Garcinia intermedia is a species of tropical American tree which produces edible fruit. In English it is known as the lemon drop mangosteen (a name it shares with the closely related and similarly tasting Garcinia madruno) or sometimes monkey fruit. In Spanish it is called mameyito, though it is known as jorco in Costa Rica. In the Philippines, it is known as berba. In Portuguese it is called achachairu. The name achachairu is also applied to Garcinia gardneriana, another species native to Bolivia with larger, round or egg-shaped fruit (see Achachairu). G. humilis has been commercialized in Australia under the name Achacha.

==Growth==
The fast-growing tree reaches a height of about 5 meters. It is tolerant of a wide range of soils, up to an altitude of around 4000 feet. It can be grown successfully and will fruit in a large pot. It grows best with regular water in full sun in a humid environment. It tolerates high temperatures but is probably not frost hardy. It has small, whitish flowers which are perfect and makes an attractive ornamental tree, especially when in fruit, which may be year round. Its leaves are opposite.

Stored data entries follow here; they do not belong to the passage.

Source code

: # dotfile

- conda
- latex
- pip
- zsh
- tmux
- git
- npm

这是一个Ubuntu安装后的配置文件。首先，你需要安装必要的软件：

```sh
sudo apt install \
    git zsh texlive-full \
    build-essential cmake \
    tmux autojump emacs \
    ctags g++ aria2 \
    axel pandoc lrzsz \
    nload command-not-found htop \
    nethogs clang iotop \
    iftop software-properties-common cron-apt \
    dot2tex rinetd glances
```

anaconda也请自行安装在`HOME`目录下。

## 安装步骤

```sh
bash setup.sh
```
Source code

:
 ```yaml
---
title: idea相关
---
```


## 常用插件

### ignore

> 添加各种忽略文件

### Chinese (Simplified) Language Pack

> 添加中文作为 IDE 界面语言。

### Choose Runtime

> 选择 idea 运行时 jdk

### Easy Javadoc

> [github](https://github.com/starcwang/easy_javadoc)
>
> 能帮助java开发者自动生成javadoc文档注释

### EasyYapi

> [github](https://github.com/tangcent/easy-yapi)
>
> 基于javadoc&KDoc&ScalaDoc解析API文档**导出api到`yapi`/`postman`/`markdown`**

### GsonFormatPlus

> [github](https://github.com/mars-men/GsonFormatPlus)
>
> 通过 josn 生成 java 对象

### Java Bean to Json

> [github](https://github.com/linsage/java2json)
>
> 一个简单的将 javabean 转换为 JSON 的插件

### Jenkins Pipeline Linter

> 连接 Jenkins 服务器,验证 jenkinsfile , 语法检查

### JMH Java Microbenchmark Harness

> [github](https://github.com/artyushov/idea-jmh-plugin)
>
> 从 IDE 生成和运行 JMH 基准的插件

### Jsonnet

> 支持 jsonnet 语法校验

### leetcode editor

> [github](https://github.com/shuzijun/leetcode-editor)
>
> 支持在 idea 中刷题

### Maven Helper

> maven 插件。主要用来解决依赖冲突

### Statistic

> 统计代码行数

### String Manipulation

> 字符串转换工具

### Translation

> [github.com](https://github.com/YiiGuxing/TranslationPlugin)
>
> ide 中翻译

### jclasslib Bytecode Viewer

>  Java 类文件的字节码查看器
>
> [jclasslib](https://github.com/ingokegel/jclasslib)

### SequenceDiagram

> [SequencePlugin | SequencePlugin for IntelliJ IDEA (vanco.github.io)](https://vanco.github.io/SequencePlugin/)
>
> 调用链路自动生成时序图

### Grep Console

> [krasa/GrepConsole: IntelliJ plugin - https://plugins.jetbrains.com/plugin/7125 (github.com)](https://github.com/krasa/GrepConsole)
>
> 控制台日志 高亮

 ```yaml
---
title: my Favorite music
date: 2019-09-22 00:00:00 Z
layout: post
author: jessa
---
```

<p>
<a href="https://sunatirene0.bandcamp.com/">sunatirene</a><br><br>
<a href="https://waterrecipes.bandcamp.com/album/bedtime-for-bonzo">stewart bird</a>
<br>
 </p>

The wood is termite resistant and used to make posts and tool handles.

==Propagation==
The tree is generally propagated from seeds, though it can be grafted. No named cultivars are known. Seeds lose viability if dried, but can retain viability for a period of months if kept moist.

==Fruit==
The tree may fruit after as little as two years. The fruits are smooth spheres about an inch in diameter with a thin yellow, orange, or red rind around a white pulp. They are edible and have an appealing sweet and sour taste. It is usually eaten out of hand, though can be used for drinks, jams and jellies.

==Distribution==
Native to Central America, it is cultivated sporadically throughout the tropics.

== Uses ==
No known medicinal uses, the bark of the tree is rich in tannin, and its wood is valued for construction.